Information given:

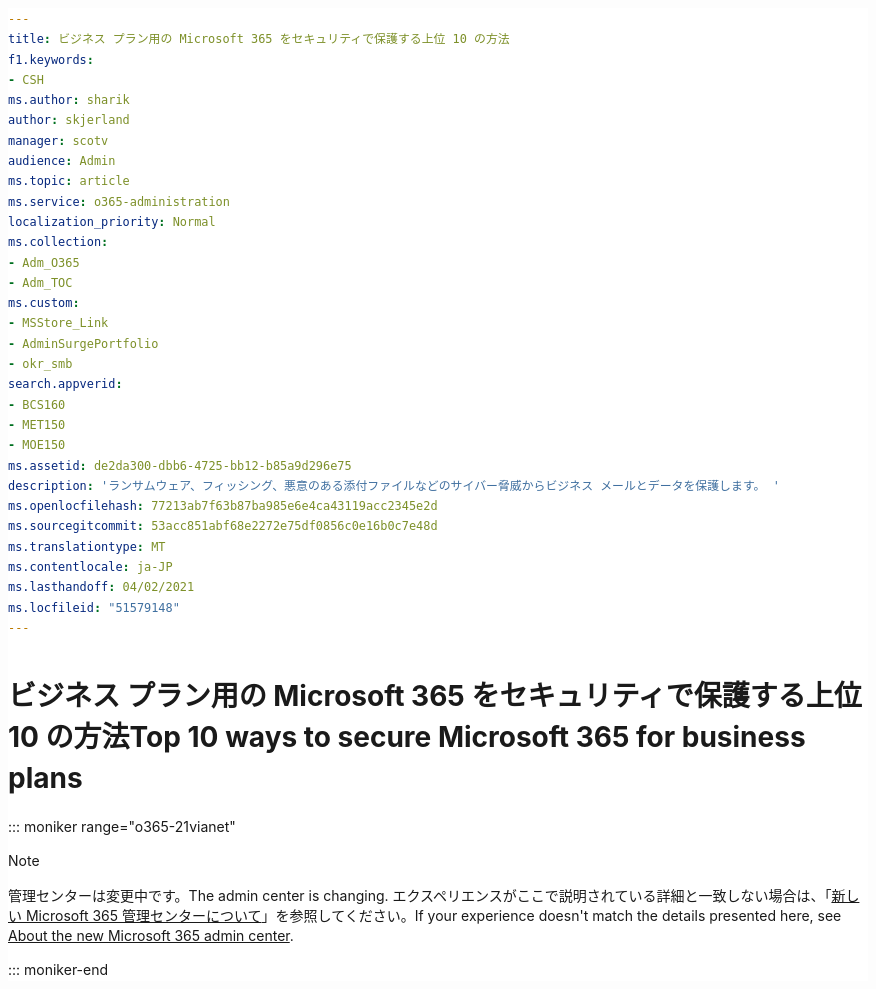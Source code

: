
 ```yaml
---
title: ビジネス プラン用の Microsoft 365 をセキュリティで保護する上位 10 の方法
f1.keywords:
- CSH
ms.author: sharik
author: skjerland
manager: scotv
audience: Admin
ms.topic: article
ms.service: o365-administration
localization_priority: Normal
ms.collection:
- Adm_O365
- Adm_TOC
ms.custom:
- MSStore_Link
- AdminSurgePortfolio
- okr_smb
search.appverid:
- BCS160
- MET150
- MOE150
ms.assetid: de2da300-dbb6-4725-bb12-b85a9d296e75
description: 'ランサムウェア、フィッシング、悪意のある添付ファイルなどのサイバー脅威からビジネス メールとデータを保護します。 '
ms.openlocfilehash: 77213ab7f63b87ba985e6e4ca43119acc2345e2d
ms.sourcegitcommit: 53acc851abf68e2272e75df0856c0e16b0c7e48d
ms.translationtype: MT
ms.contentlocale: ja-JP
ms.lasthandoff: 04/02/2021
ms.locfileid: "51579148"
---
```

# <a name="top-10-ways-to-secure-microsoft-365-for-business-plans"></a><span data-ttu-id="4c79f-103">ビジネス プラン用の Microsoft 365 をセキュリティで保護する上位 10 の方法</span><span class="sxs-lookup"><span data-stu-id="4c79f-103">Top 10 ways to secure Microsoft 365 for business plans</span></span>

::: moniker range="o365-21vianet"

> [!NOTE]
> <span data-ttu-id="4c79f-104">管理センターは変更中です。</span><span class="sxs-lookup"><span data-stu-id="4c79f-104">The admin center is changing.</span></span> <span data-ttu-id="4c79f-105">エクスペリエンスがここで説明されている詳細と一致しない場合は、「[新しい Microsoft 365 管理センターについて](../microsoft-365-admin-center-preview.md?preserve-view=true&view=o365-21vianet)」を参照してください。</span><span class="sxs-lookup"><span data-stu-id="4c79f-105">If your experience doesn't match the details presented here, see [About the new Microsoft 365 admin center](../microsoft-365-admin-center-preview.md?preserve-view=true&view=o365-21vianet).</span></span>

::: moniker-end
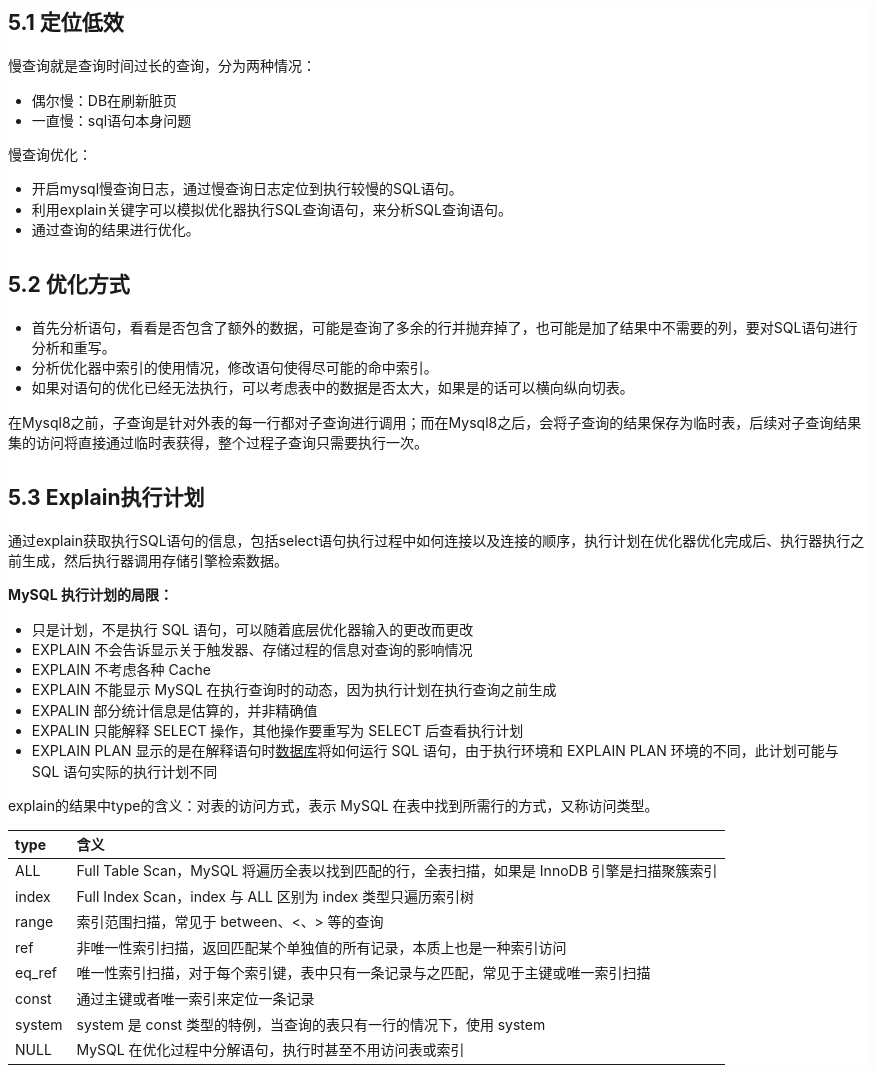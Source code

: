 ## 5.1 定位低效

慢查询就是查询时间过长的查询，分为两种情况：

- 偶尔慢：DB在刷新脏页
- 一直慢：sql语句本身问题

慢查询优化：

- 开启mysql慢查询日志，通过慢查询日志定位到执行较慢的SQL语句。
- 利用explain关键字可以模拟优化器执行SQL查询语句，来分析SQL查询语句。 
- 通过查询的结果进行优化。

## 5.2 优化方式

- 首先分析语句，看看是否包含了额外的数据，可能是查询了多余的行并抛弃掉了，也可能是加了结果中不需要的列，要对SQL语句进行分析和重写。
- 分析优化器中索引的使用情况，修改语句使得尽可能的命中索引。
- 如果对语句的优化已经无法执行，可以考虑表中的数据是否太大，如果是的话可以横向纵向切表。

在Mysql8之前，子查询是针对外表的每一行都对子查询进行调用；而在Mysql8之后，会将子查询的结果保存为临时表，后续对子查询结果集的访问将直接通过临时表获得，整个过程子查询只需要执行一次。

## 5.3 Explain执行计划

通过explain获取执行SQL语句的信息，包括select语句执行过程中如何连接以及连接的顺序，执行计划在优化器优化完成后、执行器执行之前生成，然后执行器调用存储引擎检索数据。

**MySQL 执行计划的局限：**

- 只是计划，不是执行 SQL 语句，可以随着底层优化器输入的更改而更改
- EXPLAIN 不会告诉显示关于触发器、存储过程的信息对查询的影响情况
- EXPLAIN 不考虑各种 Cache
- EXPLAIN 不能显示 MySQL 在执行查询时的动态，因为执行计划在执行查询之前生成
- EXPALIN 部分统计信息是估算的，并非精确值
- EXPALIN 只能解释 SELECT 操作，其他操作要重写为 SELECT 后查看执行计划
- EXPLAIN PLAN 显示的是在解释语句时[数据库](https://cloud.tencent.com/solution/database?from=10680)将如何运行 SQL 语句，由于执行环境和 EXPLAIN PLAN 环境的不同，此计划可能与 SQL 语句实际的执行计划不同

explain的结果中type的含义：对表的访问方式，表示 MySQL 在表中找到所需行的方式，又称访问类型。

| type   | 含义                                                         |
| :----- | :----------------------------------------------------------- |
| ALL    | Full Table Scan，MySQL 将遍历全表以找到匹配的行，全表扫描，如果是 InnoDB 引擎是扫描聚簇索引 |
| index  | Full Index Scan，index 与 ALL 区别为 index 类型只遍历索引树  |
| range  | 索引范围扫描，常见于 between、<、> 等的查询                  |
| ref    | 非唯一性索引扫描，返回匹配某个单独值的所有记录，本质上也是一种索引访问 |
| eq_ref | 唯一性索引扫描，对于每个索引键，表中只有一条记录与之匹配，常见于主键或唯一索引扫描 |
| const  | 通过主键或者唯一索引来定位一条记录                           |
| system | system 是 const 类型的特例，当查询的表只有一行的情况下，使用 system |
| NULL   | MySQL 在优化过程中分解语句，执行时甚至不用访问表或索引       |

Task requirements:
Would you please copy exactly the part of the entries above that begins at the line containing "在Mysql8之前，子查询是" and ends at the line containing "- EXPLAIN 不考虑各种 Cache", both lines included?

Solution to this task:
在Mysql8之前，子查询是针对外表的每一行都对子查询进行调用；而在Mysql8之后，会将子查询的结果保存为临时表，后续对子查询结果集的访问将直接通过临时表获得，整个过程子查询只需要执行一次。

## 5.3 Explain执行计划

通过explain获取执行SQL语句的信息，包括select语句执行过程中如何连接以及连接的顺序，执行计划在优化器优化完成后、执行器执行之前生成，然后执行器调用存储引擎检索数据。

**MySQL 执行计划的局限：**

- 只是计划，不是执行 SQL 语句，可以随着底层优化器输入的更改而更改
- EXPLAIN 不会告诉显示关于触发器、存储过程的信息对查询的影响情况
- EXPLAIN 不考虑各种 Cache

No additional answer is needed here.